Post Road Magazine #30

Wild Dogs by Helen Humphreys

Adrienne Celt

One of my dearest wishes is to be taken in by a band of misfits and turn them into a fierce new family. Doesn't everyone want this? To be marooned in space or lost on a desert island; to work with a small, dysfunctional group until you come, one day, to love them? I want this life like I want to be hugged. Like I want someone to gather me in their arms and whisper in my ear: You belong here. It comforts me to think that, no matter how utterly strange we may seem to one another at first glance, at least our shared loneliness can bring us together.

The collection of friends and allies is important in fiction, too. Specifically, in Joseph Campbell's archetypal Hero's Journey. It goes like this: pluck someone out of their ordinary world and send them (against their better judgment) on a quest. Sooner or later, they'll have to team up with some inexplicably loyal strangers in order to accomplish their aims-and as a bonus, these companions will probably offer a few minor story arcs along the way. (Ex: Hero + Friend 1 = Love? Friend 1 + Friend 2 = Betrayal?)

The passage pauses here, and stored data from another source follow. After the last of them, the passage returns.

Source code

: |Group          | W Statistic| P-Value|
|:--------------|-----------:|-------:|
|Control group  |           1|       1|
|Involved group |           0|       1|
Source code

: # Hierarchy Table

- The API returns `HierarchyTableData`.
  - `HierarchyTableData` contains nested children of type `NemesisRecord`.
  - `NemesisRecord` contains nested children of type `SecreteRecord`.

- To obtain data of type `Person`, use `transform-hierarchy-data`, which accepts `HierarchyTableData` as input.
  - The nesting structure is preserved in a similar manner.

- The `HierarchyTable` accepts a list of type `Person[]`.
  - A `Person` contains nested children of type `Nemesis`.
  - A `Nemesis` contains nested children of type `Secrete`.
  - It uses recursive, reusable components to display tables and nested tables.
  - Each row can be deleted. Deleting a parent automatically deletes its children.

The trouble is, in real life it's harder to tell who the hero is; none of us wants to be the sidekick. And that means we're all fighting to make our own needs the center of the story, whether or not they conflict with someone else's. How can we ever bring home the golden cup if we can't agree what it looks like, or who it belongs to? Do we even want the cup? Maybe we want some nice new end tables. Maybe we just want to be left alone.

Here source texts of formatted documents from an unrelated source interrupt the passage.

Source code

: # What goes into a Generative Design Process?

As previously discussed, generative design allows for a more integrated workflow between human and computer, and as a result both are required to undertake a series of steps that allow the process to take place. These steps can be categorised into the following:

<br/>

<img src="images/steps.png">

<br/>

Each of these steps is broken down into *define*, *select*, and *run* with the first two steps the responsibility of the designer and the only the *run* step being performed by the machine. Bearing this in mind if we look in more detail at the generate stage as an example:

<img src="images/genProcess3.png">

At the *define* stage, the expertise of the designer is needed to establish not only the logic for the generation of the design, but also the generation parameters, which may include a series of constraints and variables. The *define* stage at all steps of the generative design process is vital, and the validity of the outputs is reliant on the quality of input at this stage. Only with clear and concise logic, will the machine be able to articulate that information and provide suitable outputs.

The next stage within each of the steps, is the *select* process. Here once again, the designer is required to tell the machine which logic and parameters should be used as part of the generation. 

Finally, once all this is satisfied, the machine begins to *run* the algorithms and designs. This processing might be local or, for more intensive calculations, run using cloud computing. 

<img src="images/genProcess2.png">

One of the things I love about Helen Humphreys's novel Wild Dogs is the unwillingness with which the protagonist, Alice, allows herself to become part of a group; she understands, implicitly, that partnerships are not neat, and stories don't always end well. A heartbroken, self-styled loner, she works as the sole attendant of a gas station and commutes to her job on a motorcycle, so she can't even offer anyone else a ride. (Or at least, if she did, it would be awfully hard to have a conversation with them en route.) Nonetheless, Alice is drawn to the edge of the forest each night along with a group of strangers: her dog, like theirs, has ended up in a pack of loyal hearts gone feral, and the abandoned humans wait at sundown to see if their dogs will emerge and run by. "Love is like those wild dogs," she says in the novel's opening:

If it hunts you down it will not let you go. And what you can never know from the beginning is how hard or how long you will love something; how even when it has gone the love you felt will still chase you down, loping like dark flame through your blood.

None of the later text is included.